The amount of time a task can be delayed without delaying the project's finish date. Tasks with zero float are on the critical path.

FNLT (Finish No Later Than)

A deadline constraint. In Consequent, if the calculated finish exceeds this date, the system flags a violation rather than silently blocking.

Gantt Chart

A bar chart showing tasks plotted against time. Developed by Henry Gantt around 1910, it remains the standard visualization for project schedules.

Lag

A delay added to a dependency (e.g., 'Task B starts 3 days after Task A finishes'). Consequent discourages lag in favor of explicit waiting tasks.

Milestone

A zero-duration marker representing a significant point in time: 'Contract signed', 'Phase complete'. Milestones mark events, not work.

Predecessor

A task that must happen before another task. In 'A → B', task A is the predecessor of task B.

SNET (Start No Earlier Than)

A constraint that prevents a task from being scheduled before a specific date, regardless of when its dependencies are satisfied.

Start-to-Finish (SF)

A rare dependency type where the successor cannot finish until the predecessor starts. Used in just-in-time scenarios.

Start-to-Start (SS)

A dependency type where the successor cannot start until the predecessor starts. Both tasks begin around the same time.

Successor

A task that depends on another task.
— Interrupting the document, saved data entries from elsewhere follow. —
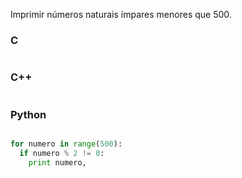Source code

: Imprimir números naturais ímpares menores que 500.  

### C
```c

```

### C++
```c++

```

### Python
```python

for numero in range(500):
  if numero % 2 != 0:
    print numero,
    
```
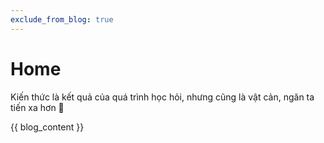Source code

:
 ```yaml
---
exclude_from_blog: true
---
```


# Home

Kiến thức là kết quả của quá trình học hỏi, nhưng cũng là vật cản, ngăn ta tiến xa hơn 🐋

{{ blog_content }}
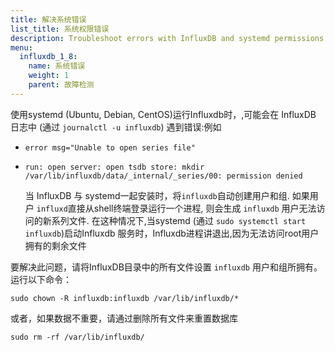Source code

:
 ```yaml
---
title: 解决系统错误
list_title: 系统权限错误
description: Troubleshoot errors with InfluxDB and systemd permissions
menu:
  influxdb_1_8:
    name: 系统错误
    weight: 1
    parent: 故障检测
---
```


使用systemd (Ubuntu, Debian, CentOS)运行Influxdb时，,可能会在 InfluxDB 日志中 (通过 `journalctl -u influxdb`) 遇到错误:例如

- `error msg="Unable to open series file"`

- `run: open server: open tsdb store: mkdir /var/lib/influxdb/data/_internal/_series/00: permission denied`

  当 InfluxDB 与 systemd一起安装时，将`influxdb`自动创建用户和组.
  如果用户 `influxd`直接从shell终端登录运行一个进程, 则会生成 `influxdb` 用户无法访问的新系列文件.
  在这种情况下,当systemd   (通过 `sudo systemctl start influxdb`)启动Influxdb 服务时，Influxdb进程讲退出,因为无法访问root用户拥有的剩余文件

要解决此问题，请将InfluxDB目录中的所有文件设置 `influxdb` 用户和组所拥有。运行以下命令：

```
sudo chown -R influxdb:influxdb /var/lib/influxdb/*
```

或者，如果数据不重要，请通过删除所有文件来重置数据库

```
sudo rm -rf /var/lib/influxdb/
```
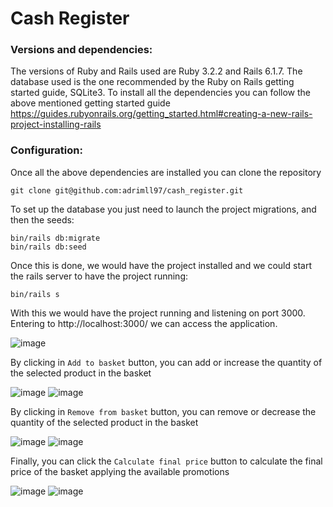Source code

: # Cash Register

### Versions and dependencies:

The versions of Ruby and Rails used are Ruby 3.2.2 and Rails 6.1.7. The database used is the one recommended by the Ruby on Rails getting started guide, SQLite3. To install all the dependencies you can follow the above mentioned getting started guide https://guides.rubyonrails.org/getting_started.html#creating-a-new-rails-project-installing-rails

### Configuration:

Once all the above dependencies are installed you can clone the repository 
```
git clone git@github.com:adrimll97/cash_register.git
```
To set up the database you just need to launch the project migrations, and then the seeds:
```
bin/rails db:migrate
bin/rails db:seed
```
Once this is done, we would have the project installed and we could start the rails server to have the project running:
```
bin/rails s
```
With this we would have the project running and listening on port 3000. Entering to http://localhost:3000/ we can access the application.

![image](https://github.com/adrimll97/cash_register/assets/24661263/3ab036e1-a92f-417e-a799-993a94d6333a)

By clicking in `Add to basket` button, you can add or increase the quantity of the selected product in the basket

![image](https://github.com/adrimll97/cash_register/assets/24661263/a7420778-8e39-4640-b632-5fa8e5b771af)
![image](https://github.com/adrimll97/cash_register/assets/24661263/83be85ba-84c0-46b0-aaeb-010c144a3bdb)

By clicking in `Remove from basket` button, you can remove or decrease the quantity of the selected product in the basket

![image](https://github.com/adrimll97/cash_register/assets/24661263/3ece8fb5-a2ec-41f1-ad15-ddb6b9bc918f)
![image](https://github.com/adrimll97/cash_register/assets/24661263/a1dd13a9-5c4c-45a7-be53-b1da4e55b8ba)

Finally, you can click the `Calculate final price` button to calculate the final price of the basket applying the available promotions

![image](https://github.com/adrimll97/cash_register/assets/24661263/d0a77554-1b06-45e1-a4dd-cd0e0521d731)
![image](https://github.com/adrimll97/cash_register/assets/24661263/a4b24f80-13f8-428d-8419-97b608660e4f)

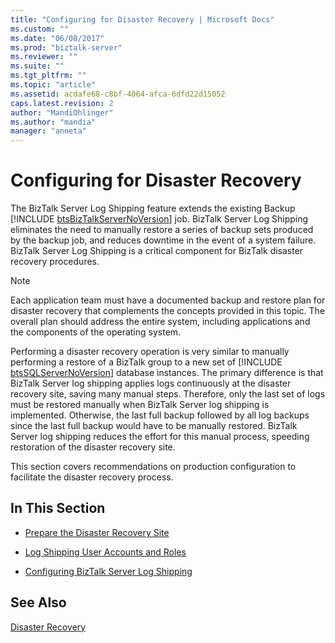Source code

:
 ```yaml
---
title: "Configuring for Disaster Recovery | Microsoft Docs"
ms.custom: ""
ms.date: "06/08/2017"
ms.prod: "biztalk-server"
ms.reviewer: ""
ms.suite: ""
ms.tgt_pltfrm: ""
ms.topic: "article"
ms.assetid: acdafe68-c8bf-4064-afca-6dfd22d15052
caps.latest.revision: 2
author: "MandiOhlinger"
ms.author: "mandia"
manager: "anneta"
---
```

# Configuring for Disaster Recovery
The BizTalk Server Log Shipping feature extends the existing Backup [!INCLUDE [btsBizTalkServerNoVersion](../includes/btsbiztalkservernoversion-md.md)] job. BizTalk Server Log Shipping eliminates the need to manually restore a series of backup sets produced by the backup job, and reduces downtime in the event of a system failure. BizTalk Server Log Shipping is a critical component for BizTalk disaster recovery procedures.  
  
> [!NOTE]  
>  Each application team must have a documented backup and restore plan for disaster recovery that complements the concepts provided in this topic. The overall plan should address the entire system, including applications and the components of the operating system.  
  
 Performing a disaster recovery operation is very similar to manually performing a restore of a BizTalk group to a new set of [!INCLUDE [btsSQLServerNoVersion](../includes/btssqlservernoversion-md.md)] database instances. The primary difference is that BizTalk Server log shipping applies logs continuously at the disaster recovery site, saving many manual steps. Therefore, only the last set of logs must be restored manually when BizTalk Server log shipping is implemented. Otherwise, the last full backup followed by all log backups since the last full backup would have to be manually restored. BizTalk Server log shipping reduces the effort for this manual process, speeding restoration of the disaster recovery site.  
  
 This section covers recommendations on production configuration to facilitate the disaster recovery process.  
  
## In This Section  
  
-   [Prepare the Disaster Recovery Site](../technical-guides/prepare-the-disaster-recovery-site.md)  
  
-   [Log Shipping User Accounts and Roles](../technical-guides/log-shipping-user-accounts-and-roles.md)  
  
-   [Configuring BizTalk Server Log Shipping](../technical-guides/configuring-biztalk-server-log-shipping.md)  
  
## See Also  
 [Disaster Recovery](../technical-guides/disaster-recovery.md)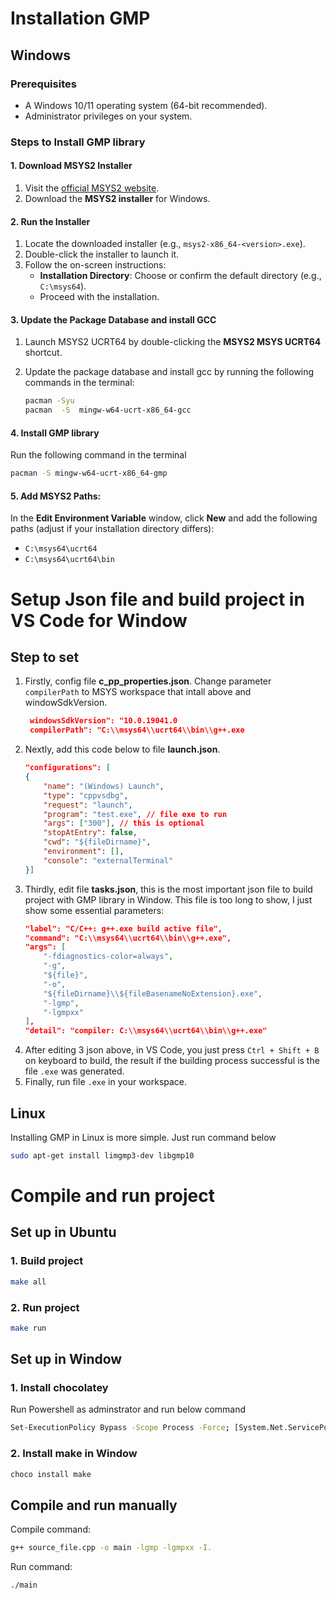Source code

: # Installation GMP
## Windows

### Prerequisites

- A Windows 10/11 operating system (64-bit recommended).
- Administrator privileges on your system.


### Steps to Install GMP library

#### 1. Download MSYS2 Installer

1. Visit the [official MSYS2 website](https://www.msys2.org/).
2. Download the **MSYS2 installer** for Windows.

#### 2. Run the Installer

1. Locate the downloaded installer (e.g., `msys2-x86_64-<version>.exe`).
2. Double-click the installer to launch it.
3. Follow the on-screen instructions:
   - **Installation Directory**: Choose or confirm the default directory (e.g., `C:\msys64`).
   - Proceed with the installation.

#### 3. Update the Package Database and install GCC

1. Launch MSYS2 UCRT64 by double-clicking the **MSYS2 MSYS UCRT64** shortcut.
2. Update the package database and install gcc by running the following commands in the terminal:

   ```bash
   pacman -Syu
   pacman  -S  mingw-w64-ucrt-x86_64-gcc
#### 4. Install GMP library
Run the following command in the terminal

   ```bash
   pacman -S mingw-w64-ucrt-x86_64-gmp
   ```
#### 5. Add MSYS2 Paths: 
In the **Edit Environment Variable** window, click **New** and add the following paths (adjust if your installation directory differs):
- `C:\msys64\ucrt64` 
- `C:\msys64\ucrt64\bin` 

# Setup Json file and build project in VS Code for Window
## Step to set
1. Firstly, config file **c_pp_properties.json**. Change parameter `compilerPath` to MSYS workspace that intall above and windowSdkVersion.
   ```json
    windowsSdkVersion": "10.0.19041.0
    compilerPath": "C:\\msys64\\ucrt64\\bin\\g++.exe

2. Nextly, add this code below to file **launch.json**. 
    ```json
    "configurations": [
    {
        "name": "(Windows) Launch",
        "type": "cppvsdbg",
        "request": "launch",
        "program": "test.exe", // file exe to run
        "args": ["300"], // this is optional
        "stopAtEntry": false,
        "cwd": "${fileDirname}",
        "environment": [],
        "console": "externalTerminal"
    }]

3. Thirdly, edit file **tasks.json**, this is the most important json file to build project with GMP library in Window. This file is too long to show, I just show some essential parameters:
    ```json
    "label": "C/C++: g++.exe build active file",
	"command": "C:\\msys64\\ucrt64\\bin\\g++.exe",
    "args": [
		"-fdiagnostics-color=always",
		"-g",
		"${file}",
		"-o",
		"${fileDirname}\\${fileBasenameNoExtension}.exe",
		"-lgmp",
		"-lgmpxx"
	],
    "detail": "compiler: C:\\msys64\\ucrt64\\bin\\g++.exe"
4. After editing 3 json above, in VS Code, you just press `Ctrl + Shift + B` on keyboard to build, the result if the building process successful is the file `.exe` was generated.
5. Finally, run file `.exe` in your workspace.

## Linux
Installing GMP in Linux is more simple. Just run command below
```bash
sudo apt-get install limgmp3-dev libgmp10
```

# Compile and run project

## Set up in Ubuntu
### 1. Build project
```bash
make all
```
### 2. Run project
```bash
make run
```
## Set up in Window
### 1. Install chocolatey
Run Powershell as adminstrator and run below command
```bash
Set-ExecutionPolicy Bypass -Scope Process -Force; [System.Net.ServicePointManager]::SecurityProtocol = [System.Net.ServicePointManager]::SecurityProtocol -bor 3072; iex ((New-Object System.Net.WebClient).DownloadString('https://community.chocolatey.org/install.ps1'))
```
### 2. Install make in Window
```bash
choco install make
```

## Compile and run manually
Compile command:
```bash
g++ source_file.cpp -o main -lgmp -lgmpxx -I.
```
Run command:
```bash
./main
```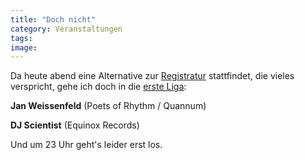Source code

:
```yaml
---
title: "Doch nicht"
category: Veranstaltungen
tags: 
image: 
---
```


Da heute abend eine Alternative zur [Registratur](http://www.misantropolis.de/home.php?ID=170) stattfindet, die vieles verspricht, gehe ich doch in die [erste Liga](http://www.ersteliga.com/):

**Jan Weissenfeld** (Poets of Rhythm / Quannum)  

**DJ Scientist** (Equinox Records)

Und um 23 Uhr geht's leider erst los.

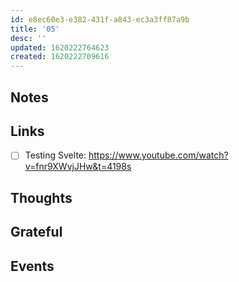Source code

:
 ```yaml
---
id: e8ec60e3-e382-431f-a843-ec3a3ff87a9b
title: '05'
desc: ''
updated: 1620222764623
created: 1620222709616
---
```


## Notes

## Links

- [ ] Testing Svelte:
      https://www.youtube.com/watch?v=fnr9XWvjJHw&t=4198s

## Thoughts

## Grateful

## Events
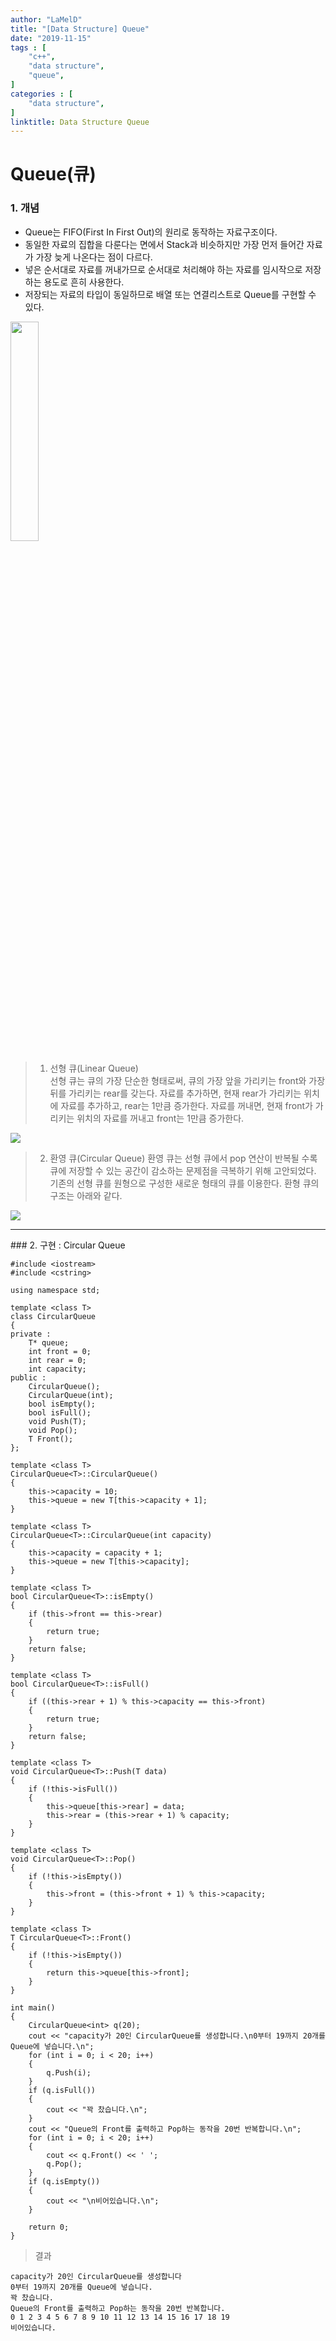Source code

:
 ```yaml
---
author: "LaMelD"
title: "[Data Structure] Queue"
date: "2019-11-15"
tags : [
    "c++",
    "data structure",
    "queue",
]
categories : [
    "data structure",
]
linktitle: Data Structure Queue
---
```


# Queue(큐)

### 1. 개념
- Queue는 FIFO(First In First Out)의 원리로 동작하는 자료구조이다.
- 동일한 자료의 집합을 다룬다는 면에서 Stack과 비슷하지만 가장 먼저 들어간 자료가 가장 늦게 나온다는 점이 다르다.
- 넣은 순서대로 자료를 꺼내가므로 순서대로 처리해야 하는 자료를 임시작으로 저장하는 용도로 흔히 사용한다.
- 저장되는 자료의 타입이 동일하므로 배열 또는 연결리스트로 Queue를 구현할 수 있다.

<img src="/images/queue1.png" width=30% height=30%>

>1. 선형 큐(Linear Queue)<br>
선형 큐는 큐의 가장 단순한 형태로써, 큐의 가장 앞을 가리키는 front와 가장 뒤를 가리키는 rear를 갖는다. 자료를 추가하면, 현재 rear가 가리키는 위치에 자료를 추가하고, rear는 1만큼 증가한다. 자료를 꺼내면, 현재 front가 가리키는 위치의 자료를 꺼내고 front는 1만큼 증가한다.<br>


<img src="/images/queue2.png">

>2. 환영 큐(Circular Queue)
환영 큐는 선형 큐에서 pop 연산이 반복될 수록 큐에 저장할 수 있는 공간이 감소하는 문제점을 극복하기 위해 고안되었다. 기존의 선형 큐를 원형으로 구성한 새로운 형태의 큐를 이용한다. 환형 큐의 구조는 아래와 같다.

<img src="/images/queue3.png">

<hr>
### 2. 구현 : Circular Queue

>
```
#include <iostream>
#include <cstring>

using namespace std;

template <class T>
class CircularQueue
{
private :
	T* queue;
	int front = 0;
	int rear = 0;
	int capacity;
public :
	CircularQueue();
	CircularQueue(int);
	bool isEmpty();
	bool isFull();
	void Push(T);
	void Pop();
	T Front();
};

template <class T>
CircularQueue<T>::CircularQueue()
{
	this->capacity = 10;
	this->queue = new T[this->capacity + 1];
}

template <class T>
CircularQueue<T>::CircularQueue(int capacity)
{
	this->capacity = capacity + 1;
	this->queue = new T[this->capacity];
}

template <class T>
bool CircularQueue<T>::isEmpty()
{
	if (this->front == this->rear)
	{
		return true;
	}
	return false;
}

template <class T>
bool CircularQueue<T>::isFull()
{
	if ((this->rear + 1) % this->capacity == this->front)
	{
		return true;
	}
	return false;
}

template <class T>
void CircularQueue<T>::Push(T data)
{
	if (!this->isFull())
	{
		this->queue[this->rear] = data;
		this->rear = (this->rear + 1) % capacity;
	}
}

template <class T>
void CircularQueue<T>::Pop()
{
	if (!this->isEmpty())
	{
		this->front = (this->front + 1) % this->capacity;
	}
}

template <class T>
T CircularQueue<T>::Front()
{
	if (!this->isEmpty())
	{
		return this->queue[this->front];
	}
}

int main()
{
	CircularQueue<int> q(20);
	cout << "capacity가 20인 CircularQueue를 생성합니다.\n0부터 19까지 20개를 Queue에 넣습니다.\n";
	for (int i = 0; i < 20; i++)
	{
		q.Push(i);
	}
	if (q.isFull())
	{
		cout << "꽉 찼습니다.\n";
	}
	cout << "Queue의 Front를 출력하고 Pop하는 동작을 20번 반복합니다.\n";
	for (int i = 0; i < 20; i++)
	{
		cout << q.Front() << ' ';
		q.Pop();
	}
	if (q.isEmpty())
	{
		cout << "\n비어있습니다.\n";
	}

	return 0;
}
```
>결과
```
capacity가 20인 CircularQueue를 생성합니다
0부터 19까지 20개를 Queue에 넣습니다.
꽉 찼습니다.
Queue의 Front를 출력하고 Pop하는 동작을 20번 반복합니다.
0 1 2 3 4 5 6 7 8 9 10 11 12 13 14 15 16 17 18 19
비어있습니다.
```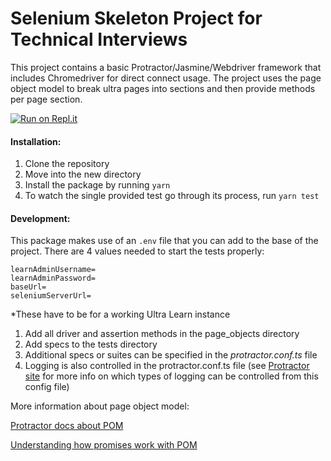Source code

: # Selenium Skeleton Project for Technical Interviews  
  
This project contains a basic Protractor/Jasmine/Webdriver framework that includes Chromedriver for direct connect usage. The project uses the page object model to break ultra pages into sections and then provide methods per page section. 

[![Run on Repl.it](https://repl.it/badge/github/ShannonH/ts-selenium-set-interviews)](https://repl.it/github/ShannonH/ts-selenium-set-interviews)
  
#### Installation:  
1. Clone the repository   
2. Move into the new directory   
3. Install the package by running `yarn`  
4. To watch the single provided test go through its process, run `yarn test`  
  
#### Development:  
This package makes use of an `.env` file that you can add to the base of the
 project. There are 4 values needed to start the tests properly:  
 ```
 learnAdminUsername=  
 learnAdminPassword= 
 baseUrl=
 seleniumServerUrl=
```

 *These have to be for a working Ultra Learn instance  
  
1. Add all driver and assertion methods in the page_objects directory  
2. Add specs to the tests directory  
3. Additional specs or suites can be specified in the _protractor.conf.ts_ file  
4. Logging is also controlled in the protractor.conf.ts file (see [Protractor site](https://github.com/angular/protractor/blob/master/lib/config.ts) for more info on which types of logging can be controlled from this config file)  
  
More information about page object model: 

[Protractor docs about POM](http://www.protractortest.org/#/page-objects)

[Understanding how promises work with POM](https://medium.com/slalom-build/redefining-using-promises-with-the-page-object-model-6dfd49a3594b)
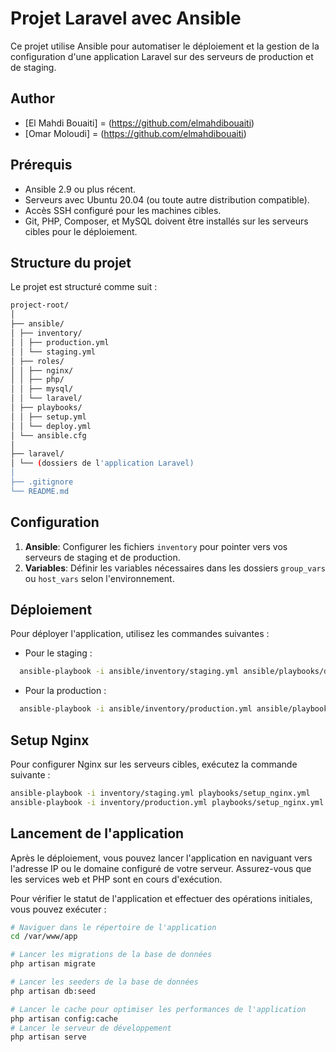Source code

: # Projet Laravel avec Ansible

Ce projet utilise Ansible pour automatiser le déploiement et la gestion de la configuration d'une application Laravel sur des serveurs de production et de staging.

## Author 

- [El Mahdi Bouaiti] = (https://github.com/elmahdibouaiti)
- [Omar Moloudi] = (https://github.com/elmahdibouaiti)

## Prérequis

- Ansible 2.9 ou plus récent.
- Serveurs avec Ubuntu 20.04 (ou toute autre distribution compatible).
- Accès SSH configuré pour les machines cibles.
- Git, PHP, Composer, et MySQL doivent être installés sur les serveurs cibles pour le déploiement.

## Structure du projet

Le projet est structuré comme suit :

```bash
project-root/
│
├── ansible/
│ ├── inventory/
│ │ ├── production.yml
│ │ └── staging.yml
│ ├── roles/
│ │ ├── nginx/
│ │ ├── php/
│ │ ├── mysql/
│ │ └── laravel/
│ ├── playbooks/
│ │ ├── setup.yml
│ │ └── deploy.yml
│ └── ansible.cfg
│
├── laravel/
│ └── (dossiers de l'application Laravel)
│
├── .gitignore
└── README.md
```

## Configuration

1. **Ansible**: Configurer les fichiers `inventory` pour pointer vers vos serveurs de staging et de production.
2. **Variables**: Définir les variables nécessaires dans les dossiers `group_vars` ou `host_vars` selon l'environnement.

## Déploiement

Pour déployer l'application, utilisez les commandes suivantes :

- Pour le staging :
```bash
  ansible-playbook -i ansible/inventory/staging.yml ansible/playbooks/deploy.yml
```

- Pour la production :
```bash
  ansible-playbook -i ansible/inventory/production.yml ansible/playbooks/deploy.yml
```

## Setup Nginx
Pour configurer Nginx sur les serveurs cibles, exécutez la commande suivante :
```bash
ansible-playbook -i inventory/staging.yml playbooks/setup_nginx.yml
ansible-playbook -i inventory/production.yml playbooks/setup_nginx.yml
```

## Lancement de l'application
Après le déploiement, vous pouvez lancer l'application en naviguant vers l'adresse IP ou le domaine configuré de votre serveur. Assurez-vous que les services web et PHP sont en cours d'exécution.

Pour vérifier le statut de l'application et effectuer des opérations initiales, vous pouvez exécuter :

```bash
# Naviguer dans le répertoire de l'application
cd /var/www/app

# Lancer les migrations de la base de données
php artisan migrate

# Lancer les seeders de la base de données
php artisan db:seed

# Lancer le cache pour optimiser les performances de l'application
php artisan config:cache
# Lancer le serveur de développement
php artisan serve
```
In 'A → B', task B is the successor of task A.

Summary Task (Parent Task)

A task that contains child tasks. Its duration is calculated from its children. Also called a 'hammock' or 'roll-up' task.

Task

The common term for a discrete piece of work in a project. Technically 'activity' is more precise, but 'task' dominates in practice.

WBS (Work Breakdown Structure)

A hierarchical decomposition of the project into phases, deliverables, and tasks. The structure that organizes your schedule.

Waterfall

A project management methodology where work flows sequentially through defined phases. Each phase must complete before the next begins.